Provided data Start Marker
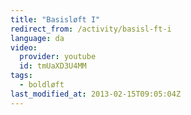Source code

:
 ```yaml
---
title: "Basisløft I"
redirect_from: /activity/basisl-ft-i
language: da
video:
  provider: youtube
  id: tmUaXD3U4MM
tags:
  - boldløft
last_modified_at: 2013-02-15T09:05:04Z
---
```



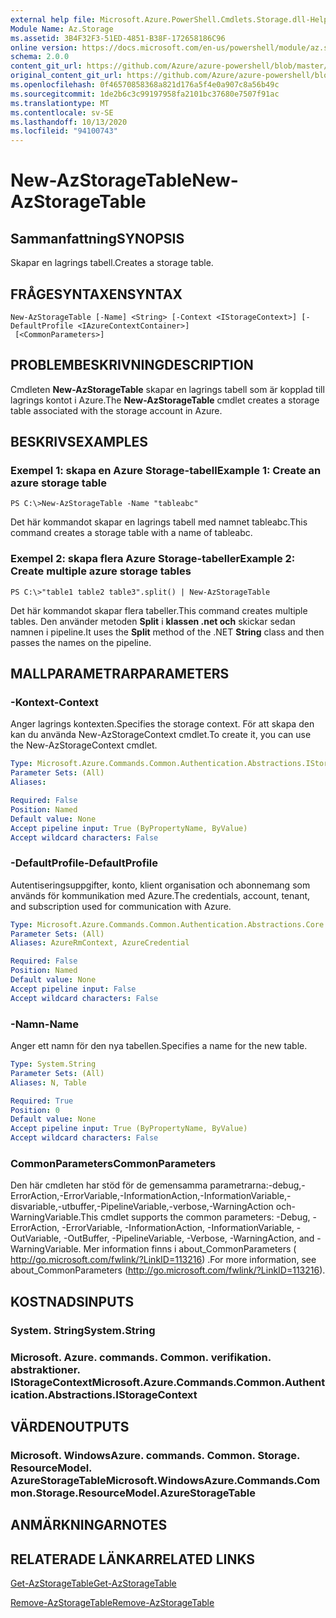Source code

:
 ```yaml
---
external help file: Microsoft.Azure.PowerShell.Cmdlets.Storage.dll-Help.xml
Module Name: Az.Storage
ms.assetid: 3B4F32F3-51ED-4851-B38F-172658186C96
online version: https://docs.microsoft.com/en-us/powershell/module/az.storage/new-azstoragetable
schema: 2.0.0
content_git_url: https://github.com/Azure/azure-powershell/blob/master/src/Storage/Storage.Management/help/New-AzStorageTable.md
original_content_git_url: https://github.com/Azure/azure-powershell/blob/master/src/Storage/Storage.Management/help/New-AzStorageTable.md
ms.openlocfilehash: 0f46570858368a821d176a5f4e0a907c8a56b49c
ms.sourcegitcommit: 1de2b6c3c99197958fa2101bc37680e7507f91ac
ms.translationtype: MT
ms.contentlocale: sv-SE
ms.lasthandoff: 10/13/2020
ms.locfileid: "94100743"
---
```

# <span data-ttu-id="a9db8-101">New-AzStorageTable</span><span class="sxs-lookup"><span data-stu-id="a9db8-101">New-AzStorageTable</span></span>

## <span data-ttu-id="a9db8-102">Sammanfattning</span><span class="sxs-lookup"><span data-stu-id="a9db8-102">SYNOPSIS</span></span>
<span data-ttu-id="a9db8-103">Skapar en lagrings tabell.</span><span class="sxs-lookup"><span data-stu-id="a9db8-103">Creates a storage table.</span></span>

## <span data-ttu-id="a9db8-104">FRÅGESYNTAXEN</span><span class="sxs-lookup"><span data-stu-id="a9db8-104">SYNTAX</span></span>

```
New-AzStorageTable [-Name] <String> [-Context <IStorageContext>] [-DefaultProfile <IAzureContextContainer>]
 [<CommonParameters>]
```

## <span data-ttu-id="a9db8-105">PROBLEMBESKRIVNING</span><span class="sxs-lookup"><span data-stu-id="a9db8-105">DESCRIPTION</span></span>
<span data-ttu-id="a9db8-106">Cmdleten **New-AzStorageTable** skapar en lagrings tabell som är kopplad till lagrings kontot i Azure.</span><span class="sxs-lookup"><span data-stu-id="a9db8-106">The **New-AzStorageTable** cmdlet creates a storage table associated with the storage account in Azure.</span></span>

## <span data-ttu-id="a9db8-107">BESKRIVS</span><span class="sxs-lookup"><span data-stu-id="a9db8-107">EXAMPLES</span></span>

### <span data-ttu-id="a9db8-108">Exempel 1: skapa en Azure Storage-tabell</span><span class="sxs-lookup"><span data-stu-id="a9db8-108">Example 1: Create an azure storage table</span></span>
```
PS C:\>New-AzStorageTable -Name "tableabc"
```

<span data-ttu-id="a9db8-109">Det här kommandot skapar en lagrings tabell med namnet tableabc.</span><span class="sxs-lookup"><span data-stu-id="a9db8-109">This command creates a storage table with a name of tableabc.</span></span>

### <span data-ttu-id="a9db8-110">Exempel 2: skapa flera Azure Storage-tabeller</span><span class="sxs-lookup"><span data-stu-id="a9db8-110">Example 2: Create multiple azure storage tables</span></span>
```
PS C:\>"table1 table2 table3".split() | New-AzStorageTable
```

<span data-ttu-id="a9db8-111">Det här kommandot skapar flera tabeller.</span><span class="sxs-lookup"><span data-stu-id="a9db8-111">This command creates multiple tables.</span></span>
<span data-ttu-id="a9db8-112">Den använder metoden **Split** i **klassen .net och** skickar sedan namnen i pipeline.</span><span class="sxs-lookup"><span data-stu-id="a9db8-112">It uses the **Split** method of the .NET **String** class and then passes the names on the pipeline.</span></span>

## <span data-ttu-id="a9db8-113">MALLPARAMETRAR</span><span class="sxs-lookup"><span data-stu-id="a9db8-113">PARAMETERS</span></span>

### <span data-ttu-id="a9db8-114">-Kontext</span><span class="sxs-lookup"><span data-stu-id="a9db8-114">-Context</span></span>
<span data-ttu-id="a9db8-115">Anger lagrings kontexten.</span><span class="sxs-lookup"><span data-stu-id="a9db8-115">Specifies the storage context.</span></span>
<span data-ttu-id="a9db8-116">För att skapa den kan du använda New-AzStorageContext cmdlet.</span><span class="sxs-lookup"><span data-stu-id="a9db8-116">To create it, you can use the New-AzStorageContext cmdlet.</span></span>

```yaml
Type: Microsoft.Azure.Commands.Common.Authentication.Abstractions.IStorageContext
Parameter Sets: (All)
Aliases:

Required: False
Position: Named
Default value: None
Accept pipeline input: True (ByPropertyName, ByValue)
Accept wildcard characters: False
```

### <span data-ttu-id="a9db8-117">-DefaultProfile</span><span class="sxs-lookup"><span data-stu-id="a9db8-117">-DefaultProfile</span></span>
<span data-ttu-id="a9db8-118">Autentiseringsuppgifter, konto, klient organisation och abonnemang som används för kommunikation med Azure.</span><span class="sxs-lookup"><span data-stu-id="a9db8-118">The credentials, account, tenant, and subscription used for communication with Azure.</span></span>

```yaml
Type: Microsoft.Azure.Commands.Common.Authentication.Abstractions.Core.IAzureContextContainer
Parameter Sets: (All)
Aliases: AzureRmContext, AzureCredential

Required: False
Position: Named
Default value: None
Accept pipeline input: False
Accept wildcard characters: False
```

### <span data-ttu-id="a9db8-119">-Namn</span><span class="sxs-lookup"><span data-stu-id="a9db8-119">-Name</span></span>
<span data-ttu-id="a9db8-120">Anger ett namn för den nya tabellen.</span><span class="sxs-lookup"><span data-stu-id="a9db8-120">Specifies a name for the new table.</span></span>

```yaml
Type: System.String
Parameter Sets: (All)
Aliases: N, Table

Required: True
Position: 0
Default value: None
Accept pipeline input: True (ByPropertyName, ByValue)
Accept wildcard characters: False
```

### <span data-ttu-id="a9db8-121">CommonParameters</span><span class="sxs-lookup"><span data-stu-id="a9db8-121">CommonParameters</span></span>
<span data-ttu-id="a9db8-122">Den här cmdleten har stöd för de gemensamma parametrarna:-debug,-ErrorAction,-ErrorVariable,-InformationAction,-InformationVariable,-disvariable,-utbuffer,-PipelineVariable,-verbose,-WarningAction och-WarningVariable.</span><span class="sxs-lookup"><span data-stu-id="a9db8-122">This cmdlet supports the common parameters: -Debug, -ErrorAction, -ErrorVariable, -InformationAction, -InformationVariable, -OutVariable, -OutBuffer, -PipelineVariable, -Verbose, -WarningAction, and -WarningVariable.</span></span> <span data-ttu-id="a9db8-123">Mer information finns i about_CommonParameters ( http://go.microsoft.com/fwlink/?LinkID=113216) .</span><span class="sxs-lookup"><span data-stu-id="a9db8-123">For more information, see about_CommonParameters (http://go.microsoft.com/fwlink/?LinkID=113216).</span></span>

## <span data-ttu-id="a9db8-124">KOSTNADS</span><span class="sxs-lookup"><span data-stu-id="a9db8-124">INPUTS</span></span>

### <span data-ttu-id="a9db8-125">System. String</span><span class="sxs-lookup"><span data-stu-id="a9db8-125">System.String</span></span>

### <span data-ttu-id="a9db8-126">Microsoft. Azure. commands. Common. verifikation. abstraktioner. IStorageContext</span><span class="sxs-lookup"><span data-stu-id="a9db8-126">Microsoft.Azure.Commands.Common.Authentication.Abstractions.IStorageContext</span></span>

## <span data-ttu-id="a9db8-127">VÄRDEN</span><span class="sxs-lookup"><span data-stu-id="a9db8-127">OUTPUTS</span></span>

### <span data-ttu-id="a9db8-128">Microsoft. WindowsAzure. commands. Common. Storage. ResourceModel. AzureStorageTable</span><span class="sxs-lookup"><span data-stu-id="a9db8-128">Microsoft.WindowsAzure.Commands.Common.Storage.ResourceModel.AzureStorageTable</span></span>

## <span data-ttu-id="a9db8-129">ANMÄRKNINGAR</span><span class="sxs-lookup"><span data-stu-id="a9db8-129">NOTES</span></span>

## <span data-ttu-id="a9db8-130">RELATERADE LÄNKAR</span><span class="sxs-lookup"><span data-stu-id="a9db8-130">RELATED LINKS</span></span>

[<span data-ttu-id="a9db8-131">Get-AzStorageTable</span><span class="sxs-lookup"><span data-stu-id="a9db8-131">Get-AzStorageTable</span></span>](./Get-AzStorageTable.md)

[<span data-ttu-id="a9db8-132">Remove-AzStorageTable</span><span class="sxs-lookup"><span data-stu-id="a9db8-132">Remove-AzStorageTable</span></span>](./Remove-AzStorageTable.md)


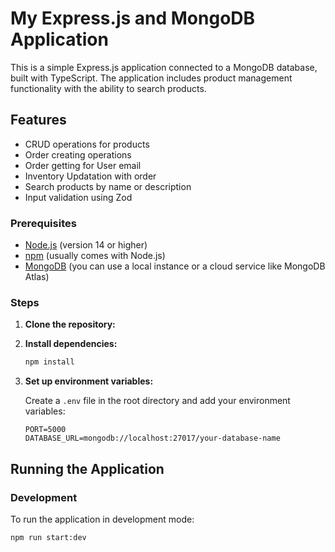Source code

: # My Express.js and MongoDB Application

This is a simple Express.js application connected to a MongoDB database, built with TypeScript. The application includes product management functionality with the ability to search products.

## Features

- CRUD operations for products
- Order creating operations
- Order getting for User email
- Inventory Updatation with order
- Search products by name or description
- Input validation using Zod

### Prerequisites

- [Node.js](https://nodejs.org/) (version 14 or higher)
- [npm](https://www.npmjs.com/) (usually comes with Node.js)
- [MongoDB](https://www.mongodb.com/) (you can use a local instance or a cloud service like MongoDB Atlas)

### Steps

1. **Clone the repository:**

2. **Install dependencies:**

   ```bash
   npm install
   ```

3. **Set up environment variables:**

   Create a `.env` file in the root directory and add your environment variables:

   ```env
   PORT=5000
   DATABASE_URL=mongodb://localhost:27017/your-database-name
   ```

## Running the Application

### Development

To run the application in development mode:

```bash
npm run start:dev
```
Provided data End Marker
- Task objective -
Consider the entries above and return each line with the string "flera".

- Exercise response -
### <span data-ttu-id="a9db8-110">Exempel 2: skapa flera Azure Storage-tabeller</span><span class="sxs-lookup"><span data-stu-id="a9db8-110">Example 2: Create multiple azure storage tables</span></span>
<span data-ttu-id="a9db8-111">Det här kommandot skapar flera tabeller.</span><span class="sxs-lookup"><span data-stu-id="a9db8-111">This command creates multiple tables.</span></span>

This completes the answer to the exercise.